O what a thynge had be than, If they that be Englyshemen Myght have ben furst of all That there shuld have take possessyon![817]

Death, as might be expected, is placed upon the stage with a particular zeal and care, and meditations are dedicated to the dark future of man, and to the gnawing worm of the charnel house.[818]

Fearing the audience might go to sleep, or perhaps go away, the science and the austere philosophy taught in these plays were enlivened by tavern scenes, and by the gambols of a clown, fool, or buffoon, called Vice, armed, as Harlequin, with a wooden dagger. And often, such is human frailty, the beholders went, remembering nothing but the mad pranks of Vice. It was in their eyes the most important character in the play, and the part was accordingly entrusted to the best actor. Shakespeare had seen Vice still alive, and he commemorated his deeds in a song:

I am gone, sir, And anon, sir, I'll be with you again, In a trice, Like to the old Vice, Your need to sustain, Who, with dagger of lath, In his rage and his wrath, Cries, ah ha! to the devil.[819]

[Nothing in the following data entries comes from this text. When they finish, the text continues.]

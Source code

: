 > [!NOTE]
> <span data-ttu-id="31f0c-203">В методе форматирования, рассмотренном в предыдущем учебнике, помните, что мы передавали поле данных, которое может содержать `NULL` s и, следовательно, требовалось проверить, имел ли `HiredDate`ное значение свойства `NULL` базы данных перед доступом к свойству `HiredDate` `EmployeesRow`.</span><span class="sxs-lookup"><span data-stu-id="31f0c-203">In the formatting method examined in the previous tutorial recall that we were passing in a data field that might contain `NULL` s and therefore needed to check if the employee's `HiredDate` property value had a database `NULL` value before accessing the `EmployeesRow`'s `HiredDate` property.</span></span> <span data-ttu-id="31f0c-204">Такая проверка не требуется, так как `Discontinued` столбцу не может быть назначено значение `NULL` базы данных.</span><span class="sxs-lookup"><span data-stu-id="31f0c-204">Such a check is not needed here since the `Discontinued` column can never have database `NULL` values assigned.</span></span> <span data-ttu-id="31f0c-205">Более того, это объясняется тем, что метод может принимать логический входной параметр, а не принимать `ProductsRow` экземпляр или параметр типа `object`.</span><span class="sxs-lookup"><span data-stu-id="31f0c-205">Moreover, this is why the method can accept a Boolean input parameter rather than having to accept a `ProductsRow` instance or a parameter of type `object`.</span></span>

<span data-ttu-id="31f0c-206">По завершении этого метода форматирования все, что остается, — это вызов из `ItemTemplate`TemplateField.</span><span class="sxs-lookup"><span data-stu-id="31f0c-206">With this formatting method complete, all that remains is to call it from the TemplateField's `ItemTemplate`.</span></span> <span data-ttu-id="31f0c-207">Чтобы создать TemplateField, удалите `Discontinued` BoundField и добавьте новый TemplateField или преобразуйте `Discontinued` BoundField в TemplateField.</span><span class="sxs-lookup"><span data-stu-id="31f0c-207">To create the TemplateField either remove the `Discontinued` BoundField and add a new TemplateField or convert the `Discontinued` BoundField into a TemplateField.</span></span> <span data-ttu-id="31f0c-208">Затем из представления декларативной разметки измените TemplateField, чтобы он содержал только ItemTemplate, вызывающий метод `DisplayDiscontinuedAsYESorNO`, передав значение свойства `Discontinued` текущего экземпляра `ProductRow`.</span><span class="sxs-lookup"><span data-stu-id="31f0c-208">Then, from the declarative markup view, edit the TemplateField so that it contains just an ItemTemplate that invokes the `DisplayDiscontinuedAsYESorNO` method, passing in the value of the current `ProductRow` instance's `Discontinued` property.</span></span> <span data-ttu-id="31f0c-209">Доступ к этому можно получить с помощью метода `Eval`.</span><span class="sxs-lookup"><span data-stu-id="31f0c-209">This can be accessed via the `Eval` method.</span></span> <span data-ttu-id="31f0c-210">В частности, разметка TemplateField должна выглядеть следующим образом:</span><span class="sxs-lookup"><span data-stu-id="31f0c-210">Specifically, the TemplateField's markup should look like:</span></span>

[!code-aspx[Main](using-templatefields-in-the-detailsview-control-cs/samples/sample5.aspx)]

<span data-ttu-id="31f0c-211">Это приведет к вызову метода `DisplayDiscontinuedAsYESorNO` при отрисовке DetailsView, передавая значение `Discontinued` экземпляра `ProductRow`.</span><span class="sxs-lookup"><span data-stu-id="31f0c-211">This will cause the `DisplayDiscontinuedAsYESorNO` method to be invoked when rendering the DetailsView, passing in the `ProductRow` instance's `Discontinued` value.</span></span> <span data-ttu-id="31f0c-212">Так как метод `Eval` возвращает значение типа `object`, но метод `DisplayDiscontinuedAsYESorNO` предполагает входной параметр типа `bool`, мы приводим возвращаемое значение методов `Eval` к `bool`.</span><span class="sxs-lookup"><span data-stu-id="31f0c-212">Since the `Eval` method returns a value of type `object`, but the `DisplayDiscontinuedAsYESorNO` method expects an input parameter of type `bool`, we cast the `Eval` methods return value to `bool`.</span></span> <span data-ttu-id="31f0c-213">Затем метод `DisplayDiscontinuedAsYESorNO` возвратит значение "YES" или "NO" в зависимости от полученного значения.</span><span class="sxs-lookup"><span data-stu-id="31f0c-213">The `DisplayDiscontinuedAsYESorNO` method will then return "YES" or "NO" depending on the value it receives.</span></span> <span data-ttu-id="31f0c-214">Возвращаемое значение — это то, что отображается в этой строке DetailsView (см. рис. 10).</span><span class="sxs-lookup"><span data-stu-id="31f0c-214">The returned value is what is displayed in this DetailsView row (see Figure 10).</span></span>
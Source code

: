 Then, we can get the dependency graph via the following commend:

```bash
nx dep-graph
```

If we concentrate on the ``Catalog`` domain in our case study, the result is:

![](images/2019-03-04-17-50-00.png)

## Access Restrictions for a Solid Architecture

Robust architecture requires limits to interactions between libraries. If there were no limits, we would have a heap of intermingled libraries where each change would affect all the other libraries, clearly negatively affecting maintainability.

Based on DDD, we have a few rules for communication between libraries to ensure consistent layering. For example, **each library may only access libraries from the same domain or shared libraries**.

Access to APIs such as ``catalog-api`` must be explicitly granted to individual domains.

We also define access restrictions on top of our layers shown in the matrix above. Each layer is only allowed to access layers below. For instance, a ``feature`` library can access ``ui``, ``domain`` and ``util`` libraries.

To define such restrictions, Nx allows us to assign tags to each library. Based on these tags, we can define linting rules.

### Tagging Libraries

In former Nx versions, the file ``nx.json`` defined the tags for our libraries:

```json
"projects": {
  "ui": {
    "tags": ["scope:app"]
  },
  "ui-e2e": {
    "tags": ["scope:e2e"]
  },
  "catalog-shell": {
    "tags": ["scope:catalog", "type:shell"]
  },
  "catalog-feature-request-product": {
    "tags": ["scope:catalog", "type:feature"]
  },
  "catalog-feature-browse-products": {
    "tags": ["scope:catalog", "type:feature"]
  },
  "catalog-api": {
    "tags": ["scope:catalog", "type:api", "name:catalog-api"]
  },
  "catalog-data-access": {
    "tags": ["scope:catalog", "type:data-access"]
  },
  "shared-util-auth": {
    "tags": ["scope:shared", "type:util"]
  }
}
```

This character also found place on the French stage, where it was called the "Badin." Rabelais had the "Badin" in great esteem: "In this manner we see, among the jongleurs, when they arrange between them the cast of a play, the part of the Sot, or Badin, to be attributed to the cleverest and most experienced in their company."[820]

In the meanwhile, common ancestors of the various dramatic tribes, source and origin of many sorts of plays, the Mysteries, which had contributed to the formation of the tragical, romantic, allegorical, pastoral, and comic drama, were still in existence. Reformation had come, the people had adopted the new belief, but they could not give up the Mysteries. They continued to like Herod, Noah and his wife, and the tumultuous troup of devils, great and small, inhabiting hell-mouth. Prologues had been written in which excuses were offered on account of the traces of superstition to be detected in the plays, but conscience being thus set at rest, the plays were performed as before. The Protestant bishop of Chester prohibited the representation in 1572, but it took place all the same. The archbishop of York renewed the prohibition in 1575, but the Mysteries were performed again for four days; and some representations of them took place even later.[821] At York the inhabitants had no less reluctance about giving up their old drama; they were sorry to think that religious differences now existed between the town and its beloved tragedies. Converted to the new faith, the citizens would have liked to convert the plays too, and the margins of the manuscript bear witness to their efforts. But the task was a difficult one; they were at their wits' end, and appealed to men more learned than they. They decided that "the booke shalbe carried to my Lord Archebisshop and Mr. Deane to correcte, if that my Lord Archebisshop do well like theron," 1579.[822] My Lord Archbishop, wise and prudent, settled the question according to administrative precedent; he stored the book away somewhere, and the inhabitants were simply informed that the prohibition was maintained. The York plays thus died.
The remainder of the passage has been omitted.